-- Required action --
Word for word, please restate the lines from the beginning of the data through the line in which "- Given sorted" appears.

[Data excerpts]
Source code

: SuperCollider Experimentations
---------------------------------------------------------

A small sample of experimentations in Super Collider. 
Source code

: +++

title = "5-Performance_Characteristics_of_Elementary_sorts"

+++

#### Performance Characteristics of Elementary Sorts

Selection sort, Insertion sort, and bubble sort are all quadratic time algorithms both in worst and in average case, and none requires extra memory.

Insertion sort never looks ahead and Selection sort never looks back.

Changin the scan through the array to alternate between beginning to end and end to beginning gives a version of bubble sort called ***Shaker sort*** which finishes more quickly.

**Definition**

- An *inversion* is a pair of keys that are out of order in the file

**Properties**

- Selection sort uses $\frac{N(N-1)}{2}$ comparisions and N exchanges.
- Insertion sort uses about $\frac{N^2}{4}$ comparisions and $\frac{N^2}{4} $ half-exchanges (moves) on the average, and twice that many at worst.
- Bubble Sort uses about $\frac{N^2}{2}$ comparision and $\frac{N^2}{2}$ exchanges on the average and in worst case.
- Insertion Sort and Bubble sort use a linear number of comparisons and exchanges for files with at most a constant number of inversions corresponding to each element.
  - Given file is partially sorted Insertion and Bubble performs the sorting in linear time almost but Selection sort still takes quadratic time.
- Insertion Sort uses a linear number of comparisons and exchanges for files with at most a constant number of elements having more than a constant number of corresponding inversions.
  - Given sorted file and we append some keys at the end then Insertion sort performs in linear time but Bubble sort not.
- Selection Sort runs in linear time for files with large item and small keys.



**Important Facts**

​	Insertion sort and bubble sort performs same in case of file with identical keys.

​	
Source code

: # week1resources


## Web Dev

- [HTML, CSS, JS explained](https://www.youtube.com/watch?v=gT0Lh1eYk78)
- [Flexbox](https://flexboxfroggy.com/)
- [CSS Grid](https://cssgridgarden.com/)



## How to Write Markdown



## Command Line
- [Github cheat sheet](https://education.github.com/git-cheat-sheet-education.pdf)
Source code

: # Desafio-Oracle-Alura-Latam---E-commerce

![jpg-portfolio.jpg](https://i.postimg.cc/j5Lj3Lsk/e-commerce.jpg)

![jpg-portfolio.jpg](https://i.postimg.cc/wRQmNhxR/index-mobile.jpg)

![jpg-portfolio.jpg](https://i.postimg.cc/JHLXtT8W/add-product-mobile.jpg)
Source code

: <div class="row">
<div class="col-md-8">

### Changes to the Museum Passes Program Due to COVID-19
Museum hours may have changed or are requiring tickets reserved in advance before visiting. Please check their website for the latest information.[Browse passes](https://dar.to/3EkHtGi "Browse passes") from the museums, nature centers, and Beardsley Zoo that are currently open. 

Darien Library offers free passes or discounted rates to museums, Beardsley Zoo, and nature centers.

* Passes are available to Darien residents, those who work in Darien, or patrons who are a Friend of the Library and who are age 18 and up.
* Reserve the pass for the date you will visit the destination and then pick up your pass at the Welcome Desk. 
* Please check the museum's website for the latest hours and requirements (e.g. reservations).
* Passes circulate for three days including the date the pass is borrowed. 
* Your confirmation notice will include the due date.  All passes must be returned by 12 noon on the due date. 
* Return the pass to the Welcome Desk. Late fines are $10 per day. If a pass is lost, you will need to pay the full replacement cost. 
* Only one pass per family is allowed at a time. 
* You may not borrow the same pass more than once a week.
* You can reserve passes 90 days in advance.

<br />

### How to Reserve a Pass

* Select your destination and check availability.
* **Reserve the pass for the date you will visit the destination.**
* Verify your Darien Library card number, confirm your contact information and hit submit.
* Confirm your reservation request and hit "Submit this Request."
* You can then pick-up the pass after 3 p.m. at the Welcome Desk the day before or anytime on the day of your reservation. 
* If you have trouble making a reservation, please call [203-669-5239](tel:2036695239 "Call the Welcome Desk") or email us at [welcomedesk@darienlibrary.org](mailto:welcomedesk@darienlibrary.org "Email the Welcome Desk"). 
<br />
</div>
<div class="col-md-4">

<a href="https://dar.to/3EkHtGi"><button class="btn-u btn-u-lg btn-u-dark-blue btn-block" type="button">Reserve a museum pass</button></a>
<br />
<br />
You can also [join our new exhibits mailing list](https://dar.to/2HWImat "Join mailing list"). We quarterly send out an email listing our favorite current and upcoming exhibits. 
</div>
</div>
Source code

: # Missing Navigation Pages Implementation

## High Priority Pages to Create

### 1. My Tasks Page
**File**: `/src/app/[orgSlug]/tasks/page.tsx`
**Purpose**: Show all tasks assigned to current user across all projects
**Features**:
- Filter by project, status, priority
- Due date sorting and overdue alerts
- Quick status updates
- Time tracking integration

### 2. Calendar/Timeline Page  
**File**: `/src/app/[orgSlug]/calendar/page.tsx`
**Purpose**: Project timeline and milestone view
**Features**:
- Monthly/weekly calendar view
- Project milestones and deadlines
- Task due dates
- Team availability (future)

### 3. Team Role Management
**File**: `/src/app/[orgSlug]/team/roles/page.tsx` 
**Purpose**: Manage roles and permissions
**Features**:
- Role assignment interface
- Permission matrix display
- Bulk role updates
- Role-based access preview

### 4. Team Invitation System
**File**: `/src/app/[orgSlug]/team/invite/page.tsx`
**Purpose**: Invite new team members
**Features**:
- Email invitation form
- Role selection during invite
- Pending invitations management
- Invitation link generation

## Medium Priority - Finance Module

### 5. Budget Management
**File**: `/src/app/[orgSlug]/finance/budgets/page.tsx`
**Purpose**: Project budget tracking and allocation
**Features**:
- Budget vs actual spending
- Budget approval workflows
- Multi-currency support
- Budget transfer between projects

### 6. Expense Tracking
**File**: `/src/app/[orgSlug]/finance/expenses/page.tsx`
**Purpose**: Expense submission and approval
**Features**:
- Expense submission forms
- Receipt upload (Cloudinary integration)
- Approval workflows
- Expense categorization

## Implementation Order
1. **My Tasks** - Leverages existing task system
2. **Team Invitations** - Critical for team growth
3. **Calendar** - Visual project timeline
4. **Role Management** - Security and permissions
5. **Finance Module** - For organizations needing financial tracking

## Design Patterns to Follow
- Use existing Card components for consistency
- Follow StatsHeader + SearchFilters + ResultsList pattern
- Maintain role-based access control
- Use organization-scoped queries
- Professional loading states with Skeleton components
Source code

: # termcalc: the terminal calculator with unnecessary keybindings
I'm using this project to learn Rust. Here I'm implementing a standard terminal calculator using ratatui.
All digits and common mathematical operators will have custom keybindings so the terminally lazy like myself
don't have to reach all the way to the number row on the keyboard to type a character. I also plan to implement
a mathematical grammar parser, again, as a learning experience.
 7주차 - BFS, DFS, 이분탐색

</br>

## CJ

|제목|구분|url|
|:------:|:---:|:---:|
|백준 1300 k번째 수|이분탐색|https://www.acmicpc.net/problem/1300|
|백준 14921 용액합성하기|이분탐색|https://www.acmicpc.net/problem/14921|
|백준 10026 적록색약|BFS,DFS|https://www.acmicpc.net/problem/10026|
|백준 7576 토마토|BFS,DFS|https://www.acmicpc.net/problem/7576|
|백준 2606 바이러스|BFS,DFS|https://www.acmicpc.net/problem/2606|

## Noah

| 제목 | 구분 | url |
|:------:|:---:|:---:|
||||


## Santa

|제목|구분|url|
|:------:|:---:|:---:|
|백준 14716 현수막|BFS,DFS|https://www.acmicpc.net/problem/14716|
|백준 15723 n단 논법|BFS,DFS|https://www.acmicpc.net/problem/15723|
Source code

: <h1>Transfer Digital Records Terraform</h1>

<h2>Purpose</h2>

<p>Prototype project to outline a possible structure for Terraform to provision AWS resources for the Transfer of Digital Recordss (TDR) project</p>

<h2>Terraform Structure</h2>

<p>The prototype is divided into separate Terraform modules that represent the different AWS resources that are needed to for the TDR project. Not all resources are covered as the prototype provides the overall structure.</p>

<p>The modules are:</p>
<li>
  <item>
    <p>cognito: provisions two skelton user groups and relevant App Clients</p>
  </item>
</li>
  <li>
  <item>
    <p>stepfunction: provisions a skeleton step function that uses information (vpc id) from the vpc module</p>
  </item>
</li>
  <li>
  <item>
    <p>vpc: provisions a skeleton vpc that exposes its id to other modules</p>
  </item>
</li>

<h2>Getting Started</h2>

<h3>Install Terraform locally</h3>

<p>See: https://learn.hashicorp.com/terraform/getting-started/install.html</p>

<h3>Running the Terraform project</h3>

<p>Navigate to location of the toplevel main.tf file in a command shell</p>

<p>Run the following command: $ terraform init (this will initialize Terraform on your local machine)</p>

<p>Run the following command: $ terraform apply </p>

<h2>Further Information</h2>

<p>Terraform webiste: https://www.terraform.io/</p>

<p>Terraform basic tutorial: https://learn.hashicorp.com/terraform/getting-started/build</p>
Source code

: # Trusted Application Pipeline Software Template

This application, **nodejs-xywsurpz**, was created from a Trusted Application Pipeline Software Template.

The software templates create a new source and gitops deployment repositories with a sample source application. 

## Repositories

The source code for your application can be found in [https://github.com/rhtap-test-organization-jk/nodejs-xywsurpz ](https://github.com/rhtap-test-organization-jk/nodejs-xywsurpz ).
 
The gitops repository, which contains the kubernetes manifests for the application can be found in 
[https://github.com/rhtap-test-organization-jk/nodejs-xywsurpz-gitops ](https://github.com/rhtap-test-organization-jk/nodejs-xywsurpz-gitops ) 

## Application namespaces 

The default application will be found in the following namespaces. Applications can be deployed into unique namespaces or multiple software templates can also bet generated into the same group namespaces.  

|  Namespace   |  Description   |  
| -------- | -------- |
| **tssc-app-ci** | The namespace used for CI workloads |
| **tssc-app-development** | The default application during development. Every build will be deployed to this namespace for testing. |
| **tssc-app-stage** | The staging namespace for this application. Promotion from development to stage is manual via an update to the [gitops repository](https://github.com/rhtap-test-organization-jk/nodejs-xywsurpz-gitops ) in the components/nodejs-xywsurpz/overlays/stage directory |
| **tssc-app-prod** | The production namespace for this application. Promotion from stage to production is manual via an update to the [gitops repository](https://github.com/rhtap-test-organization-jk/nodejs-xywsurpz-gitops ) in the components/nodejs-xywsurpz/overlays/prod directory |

-- Response to this exercise --
Source code

: SuperCollider Experimentations
---------------------------------------------------------

A small sample of experimentations in Super Collider. 
Source code

: +++

title = "5-Performance_Characteristics_of_Elementary_sorts"

+++

#### Performance Characteristics of Elementary Sorts

Selection sort, Insertion sort, and bubble sort are all quadratic time algorithms both in worst and in average case, and none requires extra memory.

Insertion sort never looks ahead and Selection sort never looks back.

Changin the scan through the array to alternate between beginning to end and end to beginning gives a version of bubble sort called ***Shaker sort*** which finishes more quickly.

**Definition**

- An *inversion* is a pair of keys that are out of order in the file

**Properties**

- Selection sort uses $\frac{N(N-1)}{2}$ comparisions and N exchanges.
- Insertion sort uses about $\frac{N^2}{4}$ comparisions and $\frac{N^2}{4} $ half-exchanges (moves) on the average, and twice that many at worst.
- Bubble Sort uses about $\frac{N^2}{2}$ comparision and $\frac{N^2}{2}$ exchanges on the average and in worst case.
- Insertion Sort and Bubble sort use a linear number of comparisons and exchanges for files with at most a constant number of inversions corresponding to each element.
  - Given file is partially sorted Insertion and Bubble performs the sorting in linear time almost but Selection sort still takes quadratic time.
- Insertion Sort uses a linear number of comparisons and exchanges for files with at most a constant number of elements having more than a constant number of corresponding inversions.
  - Given sorted file and we append some keys at the end then Insertion sort performs in linear time but Bubble sort not.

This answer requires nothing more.